Blake était retourné dans leur chambre, suivi par Poema. Il se débattait et elle peinait à le retenir :
- Il faut que j’aille tout leur expliquer ! Ils vont tuer ton peuple tout entier, ta famille… JE NE PEUX PAS RESTER LÀ SANS RIEN FAIRE ! Je ne pensais pas qu’ils allaient vraiment croire que je me suis fait enlever ! C’était une blague !
- Non, reste avec moi, n’y va pas ! Ce sera encore pire et ils vont nous séparer ! lui criait Poema.
- Comment puis-je les laisser te traiter de tous les noms, déclarer la guerre à ton royaume… Je ne les pensais pas si fous ! À PEINE SUIS-JE PARTI QU’ILS ONT MIS LE BAZAR AU PALAIS, CES SALES…
- Je ne t’ai pas tout dit, attends !
- Mais je… Mmm… !
Elle le fit taire en l’embrassant.
- Assieds-toi sur le lit, je vais tout te dire.
Il s’exécuta sans broncher, pas convaincu mais plus serein qu’auparavant.
- La nuit où nous nous sommes rencontrés, je… Je me suis enfuie du château des profondeurs des mers. Je n’étais pas simplement venue voir la pleine lune, je voulais quitter cet endroit à jamais.
- S’ils t’ont fait quelque chose, je vais les…

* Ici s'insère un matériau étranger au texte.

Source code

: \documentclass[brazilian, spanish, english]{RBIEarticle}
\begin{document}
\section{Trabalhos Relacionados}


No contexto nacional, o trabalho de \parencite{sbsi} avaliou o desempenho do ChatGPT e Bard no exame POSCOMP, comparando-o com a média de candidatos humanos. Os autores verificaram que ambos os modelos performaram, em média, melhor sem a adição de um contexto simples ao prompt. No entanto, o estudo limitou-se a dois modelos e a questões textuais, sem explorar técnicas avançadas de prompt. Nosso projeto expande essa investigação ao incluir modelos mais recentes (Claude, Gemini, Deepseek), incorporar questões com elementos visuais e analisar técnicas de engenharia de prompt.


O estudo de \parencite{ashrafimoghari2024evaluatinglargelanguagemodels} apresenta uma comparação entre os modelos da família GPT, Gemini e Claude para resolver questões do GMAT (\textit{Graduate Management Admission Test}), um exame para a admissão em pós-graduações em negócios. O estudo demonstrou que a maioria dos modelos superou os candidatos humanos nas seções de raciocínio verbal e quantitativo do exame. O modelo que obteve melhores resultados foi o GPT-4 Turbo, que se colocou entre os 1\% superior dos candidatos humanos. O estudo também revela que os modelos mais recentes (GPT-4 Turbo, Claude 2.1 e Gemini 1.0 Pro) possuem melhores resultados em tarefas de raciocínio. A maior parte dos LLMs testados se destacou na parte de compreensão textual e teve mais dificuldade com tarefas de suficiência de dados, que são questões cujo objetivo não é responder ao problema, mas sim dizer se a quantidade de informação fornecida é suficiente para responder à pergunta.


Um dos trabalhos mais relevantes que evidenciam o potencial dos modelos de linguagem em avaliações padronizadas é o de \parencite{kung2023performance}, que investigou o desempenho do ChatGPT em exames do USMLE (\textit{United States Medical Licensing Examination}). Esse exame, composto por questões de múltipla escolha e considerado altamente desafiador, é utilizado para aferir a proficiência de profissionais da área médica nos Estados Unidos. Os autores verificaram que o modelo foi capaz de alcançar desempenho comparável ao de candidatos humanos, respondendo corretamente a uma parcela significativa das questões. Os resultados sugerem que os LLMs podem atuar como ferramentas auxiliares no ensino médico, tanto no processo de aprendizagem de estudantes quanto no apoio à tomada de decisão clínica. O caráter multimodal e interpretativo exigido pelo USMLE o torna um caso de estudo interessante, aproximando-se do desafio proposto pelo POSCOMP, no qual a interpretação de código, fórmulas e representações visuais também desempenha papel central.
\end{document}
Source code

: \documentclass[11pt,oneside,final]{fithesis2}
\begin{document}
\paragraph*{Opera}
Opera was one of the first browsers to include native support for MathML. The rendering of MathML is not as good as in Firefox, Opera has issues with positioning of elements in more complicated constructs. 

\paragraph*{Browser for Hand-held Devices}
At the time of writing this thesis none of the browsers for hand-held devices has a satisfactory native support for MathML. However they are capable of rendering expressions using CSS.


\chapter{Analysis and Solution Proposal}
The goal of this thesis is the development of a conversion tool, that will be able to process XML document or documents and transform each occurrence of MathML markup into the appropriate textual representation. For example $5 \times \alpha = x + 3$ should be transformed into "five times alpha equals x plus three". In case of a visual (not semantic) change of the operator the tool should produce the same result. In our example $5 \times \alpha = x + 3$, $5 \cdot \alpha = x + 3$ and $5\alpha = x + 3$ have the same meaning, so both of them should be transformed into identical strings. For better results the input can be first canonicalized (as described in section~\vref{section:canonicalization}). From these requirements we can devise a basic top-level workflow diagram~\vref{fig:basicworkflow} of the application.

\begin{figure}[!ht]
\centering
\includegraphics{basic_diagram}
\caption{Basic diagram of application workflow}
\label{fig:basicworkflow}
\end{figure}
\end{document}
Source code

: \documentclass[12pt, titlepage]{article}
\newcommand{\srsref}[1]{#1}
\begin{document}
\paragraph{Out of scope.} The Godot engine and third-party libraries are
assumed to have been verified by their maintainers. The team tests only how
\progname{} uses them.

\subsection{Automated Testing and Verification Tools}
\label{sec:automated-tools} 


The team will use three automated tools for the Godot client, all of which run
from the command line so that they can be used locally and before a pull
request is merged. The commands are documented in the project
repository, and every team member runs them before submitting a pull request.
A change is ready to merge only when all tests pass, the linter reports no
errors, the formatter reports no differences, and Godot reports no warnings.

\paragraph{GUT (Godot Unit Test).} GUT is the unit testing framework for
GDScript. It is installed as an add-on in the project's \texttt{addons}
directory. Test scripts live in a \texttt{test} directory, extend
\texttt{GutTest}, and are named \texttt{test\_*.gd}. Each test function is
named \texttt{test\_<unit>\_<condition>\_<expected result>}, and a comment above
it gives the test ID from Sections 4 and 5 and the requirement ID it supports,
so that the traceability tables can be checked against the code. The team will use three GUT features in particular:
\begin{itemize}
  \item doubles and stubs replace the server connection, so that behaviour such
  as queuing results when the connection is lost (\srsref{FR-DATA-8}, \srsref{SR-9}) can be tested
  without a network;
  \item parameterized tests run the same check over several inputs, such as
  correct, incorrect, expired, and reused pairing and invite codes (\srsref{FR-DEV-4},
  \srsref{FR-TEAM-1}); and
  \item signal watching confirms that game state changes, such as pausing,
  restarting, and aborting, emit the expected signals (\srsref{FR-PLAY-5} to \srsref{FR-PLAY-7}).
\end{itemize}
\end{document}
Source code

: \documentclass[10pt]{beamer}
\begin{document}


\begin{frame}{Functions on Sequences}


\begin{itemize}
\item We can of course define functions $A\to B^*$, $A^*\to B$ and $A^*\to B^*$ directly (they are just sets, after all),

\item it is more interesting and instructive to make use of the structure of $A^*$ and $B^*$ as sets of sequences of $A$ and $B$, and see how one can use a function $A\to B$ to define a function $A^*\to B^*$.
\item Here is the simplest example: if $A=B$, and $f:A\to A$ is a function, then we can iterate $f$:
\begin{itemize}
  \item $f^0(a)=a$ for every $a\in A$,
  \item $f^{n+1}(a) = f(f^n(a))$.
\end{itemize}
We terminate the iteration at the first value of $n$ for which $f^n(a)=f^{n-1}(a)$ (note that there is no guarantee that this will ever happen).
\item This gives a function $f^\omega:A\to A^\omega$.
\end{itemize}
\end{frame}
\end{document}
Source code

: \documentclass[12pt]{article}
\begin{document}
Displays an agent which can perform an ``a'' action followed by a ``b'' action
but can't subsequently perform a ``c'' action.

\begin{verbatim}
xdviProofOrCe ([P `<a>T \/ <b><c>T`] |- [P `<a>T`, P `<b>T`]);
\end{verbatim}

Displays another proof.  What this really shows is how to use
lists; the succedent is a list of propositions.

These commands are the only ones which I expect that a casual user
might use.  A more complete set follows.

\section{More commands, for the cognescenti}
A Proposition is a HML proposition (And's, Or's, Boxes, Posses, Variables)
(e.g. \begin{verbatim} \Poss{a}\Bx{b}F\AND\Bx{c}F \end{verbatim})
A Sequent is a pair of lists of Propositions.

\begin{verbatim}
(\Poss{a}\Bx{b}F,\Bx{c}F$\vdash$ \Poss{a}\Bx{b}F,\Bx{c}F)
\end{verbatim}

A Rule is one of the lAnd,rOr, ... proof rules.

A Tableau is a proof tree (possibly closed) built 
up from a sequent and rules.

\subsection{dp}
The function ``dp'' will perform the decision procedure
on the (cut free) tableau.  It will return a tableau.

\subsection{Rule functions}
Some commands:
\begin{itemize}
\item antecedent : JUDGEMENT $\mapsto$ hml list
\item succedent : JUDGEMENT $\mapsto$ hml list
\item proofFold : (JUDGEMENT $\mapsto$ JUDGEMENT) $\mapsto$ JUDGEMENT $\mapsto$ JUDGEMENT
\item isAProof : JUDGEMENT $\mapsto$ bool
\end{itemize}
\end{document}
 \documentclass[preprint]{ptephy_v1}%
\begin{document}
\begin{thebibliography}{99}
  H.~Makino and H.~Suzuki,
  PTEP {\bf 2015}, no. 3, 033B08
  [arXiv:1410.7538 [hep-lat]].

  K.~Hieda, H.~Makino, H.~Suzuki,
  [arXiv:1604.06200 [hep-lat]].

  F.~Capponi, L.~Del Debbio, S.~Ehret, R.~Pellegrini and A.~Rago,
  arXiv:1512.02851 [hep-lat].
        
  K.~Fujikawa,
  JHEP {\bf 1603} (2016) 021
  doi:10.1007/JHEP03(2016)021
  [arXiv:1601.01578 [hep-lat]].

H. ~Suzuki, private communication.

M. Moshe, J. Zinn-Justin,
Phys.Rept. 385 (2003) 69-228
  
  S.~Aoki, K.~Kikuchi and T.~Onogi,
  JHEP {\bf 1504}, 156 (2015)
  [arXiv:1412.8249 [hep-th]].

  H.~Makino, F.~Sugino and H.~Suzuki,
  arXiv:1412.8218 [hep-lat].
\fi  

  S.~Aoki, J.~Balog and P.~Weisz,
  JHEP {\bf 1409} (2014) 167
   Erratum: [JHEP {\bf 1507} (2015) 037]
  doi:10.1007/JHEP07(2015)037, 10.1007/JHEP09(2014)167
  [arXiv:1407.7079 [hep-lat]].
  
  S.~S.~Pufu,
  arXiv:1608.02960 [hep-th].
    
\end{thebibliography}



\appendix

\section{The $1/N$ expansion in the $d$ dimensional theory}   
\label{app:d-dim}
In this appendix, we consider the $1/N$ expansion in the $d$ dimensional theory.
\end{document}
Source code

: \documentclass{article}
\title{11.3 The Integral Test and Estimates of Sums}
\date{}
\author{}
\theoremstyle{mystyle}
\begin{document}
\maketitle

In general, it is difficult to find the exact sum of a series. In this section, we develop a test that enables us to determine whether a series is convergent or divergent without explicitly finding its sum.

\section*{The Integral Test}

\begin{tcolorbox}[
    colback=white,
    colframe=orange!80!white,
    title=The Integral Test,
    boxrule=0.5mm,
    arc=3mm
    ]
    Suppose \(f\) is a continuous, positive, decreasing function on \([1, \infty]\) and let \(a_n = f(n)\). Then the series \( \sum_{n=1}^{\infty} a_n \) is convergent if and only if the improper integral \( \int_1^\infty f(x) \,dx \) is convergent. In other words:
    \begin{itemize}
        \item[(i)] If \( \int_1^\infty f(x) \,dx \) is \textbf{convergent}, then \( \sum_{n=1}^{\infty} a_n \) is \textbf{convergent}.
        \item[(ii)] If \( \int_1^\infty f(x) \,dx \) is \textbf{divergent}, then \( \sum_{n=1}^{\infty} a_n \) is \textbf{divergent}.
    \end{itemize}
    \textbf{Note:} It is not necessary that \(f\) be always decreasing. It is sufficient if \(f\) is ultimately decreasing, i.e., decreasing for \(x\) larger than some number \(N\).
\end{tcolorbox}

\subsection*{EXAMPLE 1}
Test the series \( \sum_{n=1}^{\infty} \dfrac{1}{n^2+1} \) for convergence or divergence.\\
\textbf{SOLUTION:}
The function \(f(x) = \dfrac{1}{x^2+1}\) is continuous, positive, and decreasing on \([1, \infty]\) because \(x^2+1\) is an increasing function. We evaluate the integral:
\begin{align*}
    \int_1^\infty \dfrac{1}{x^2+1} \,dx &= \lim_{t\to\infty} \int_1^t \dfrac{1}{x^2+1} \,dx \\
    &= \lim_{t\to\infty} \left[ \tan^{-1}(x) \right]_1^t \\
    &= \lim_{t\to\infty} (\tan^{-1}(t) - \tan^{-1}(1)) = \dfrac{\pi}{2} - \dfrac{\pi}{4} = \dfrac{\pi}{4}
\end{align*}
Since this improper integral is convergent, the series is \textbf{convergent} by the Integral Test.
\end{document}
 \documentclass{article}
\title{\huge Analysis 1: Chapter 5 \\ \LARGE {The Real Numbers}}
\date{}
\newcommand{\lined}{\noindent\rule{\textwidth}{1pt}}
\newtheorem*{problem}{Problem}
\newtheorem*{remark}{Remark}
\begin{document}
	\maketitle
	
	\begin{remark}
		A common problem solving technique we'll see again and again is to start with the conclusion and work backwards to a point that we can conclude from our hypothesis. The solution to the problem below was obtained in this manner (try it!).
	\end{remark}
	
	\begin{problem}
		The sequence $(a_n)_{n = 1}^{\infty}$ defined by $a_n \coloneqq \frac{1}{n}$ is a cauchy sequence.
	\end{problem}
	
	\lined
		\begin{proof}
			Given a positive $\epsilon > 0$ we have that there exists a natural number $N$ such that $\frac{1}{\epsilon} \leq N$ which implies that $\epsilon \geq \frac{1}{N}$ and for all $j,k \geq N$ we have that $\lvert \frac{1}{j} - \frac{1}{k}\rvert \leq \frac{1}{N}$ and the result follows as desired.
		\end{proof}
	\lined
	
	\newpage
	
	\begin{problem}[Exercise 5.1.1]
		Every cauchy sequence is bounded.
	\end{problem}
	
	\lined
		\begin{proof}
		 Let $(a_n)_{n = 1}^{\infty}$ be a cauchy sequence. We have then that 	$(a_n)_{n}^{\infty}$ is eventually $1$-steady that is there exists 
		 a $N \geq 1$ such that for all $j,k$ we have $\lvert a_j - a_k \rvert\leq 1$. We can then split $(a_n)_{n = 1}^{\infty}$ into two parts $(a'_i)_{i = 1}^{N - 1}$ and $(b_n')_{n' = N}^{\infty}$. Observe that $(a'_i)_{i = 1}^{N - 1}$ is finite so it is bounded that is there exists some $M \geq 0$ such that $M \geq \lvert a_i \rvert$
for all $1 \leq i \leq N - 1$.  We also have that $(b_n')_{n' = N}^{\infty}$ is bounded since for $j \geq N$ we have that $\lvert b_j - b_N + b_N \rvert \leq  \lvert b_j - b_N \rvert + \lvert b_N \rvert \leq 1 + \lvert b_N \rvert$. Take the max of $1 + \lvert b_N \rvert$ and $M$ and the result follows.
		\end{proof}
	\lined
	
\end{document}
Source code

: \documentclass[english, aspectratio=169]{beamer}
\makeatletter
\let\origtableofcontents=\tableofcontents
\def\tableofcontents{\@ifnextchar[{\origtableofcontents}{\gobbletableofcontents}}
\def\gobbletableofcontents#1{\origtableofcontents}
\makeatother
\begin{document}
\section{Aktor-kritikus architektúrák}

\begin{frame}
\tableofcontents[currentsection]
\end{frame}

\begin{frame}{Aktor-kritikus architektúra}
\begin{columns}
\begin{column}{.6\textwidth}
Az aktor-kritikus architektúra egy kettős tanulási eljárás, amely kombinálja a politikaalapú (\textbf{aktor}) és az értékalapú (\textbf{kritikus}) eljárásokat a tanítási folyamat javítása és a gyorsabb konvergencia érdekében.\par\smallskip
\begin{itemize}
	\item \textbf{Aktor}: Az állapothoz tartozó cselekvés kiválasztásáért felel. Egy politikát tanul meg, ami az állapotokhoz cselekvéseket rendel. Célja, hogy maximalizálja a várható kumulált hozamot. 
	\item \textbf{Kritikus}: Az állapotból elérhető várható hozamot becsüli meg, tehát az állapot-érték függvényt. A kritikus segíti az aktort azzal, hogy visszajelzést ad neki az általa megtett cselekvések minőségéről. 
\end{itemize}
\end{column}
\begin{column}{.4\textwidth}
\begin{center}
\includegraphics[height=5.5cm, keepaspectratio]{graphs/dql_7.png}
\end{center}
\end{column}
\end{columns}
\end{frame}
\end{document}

- Calme-toi Blake, je vais bien et je suis ici avec toi. La première cause de ma fuite a été le mariage arrangé que voulait organiser mon père. Cette nuit risquait de devenir le jour de mes fiançailles si je ne faisais rien. Je ne voulais pas t’inquiéter mais… Je suis la princesse des mers du Sud. Tu… Tu n’as pas l’air étonné...?
- Je m’en doutais depuis longtemps, tes mots et tes manières te trahissent. Et puis… Le collier que tu m’as offert il y a des années… Il porte le sceau royal !
- Oh, je vois… Et tu ne m’en veux pas ?
- Pourquoi ? Si tu me l’as caché, c’est qu’il y a une raison. En revanche, si je rencontre un jour ton ancien fiancé, je ne vais pas retenir ma colère ! Comment ose-t-il vouloir t’épouser alors que tu n’es pas d’accord ?!
- N’y pensons plus, ce n’est pas le plus important. J’ai mis du temps à tout te raconter car je suis au courant d’une chose très importante… Je suis obligée de te le dire car je n’ai pas le droit de te le cacher plus longtemps que cela. Seulement, j’ai peur que tu me détestes après ça, c’est pour cela que je ne voulais te révéler cette information qu’au dernier moment…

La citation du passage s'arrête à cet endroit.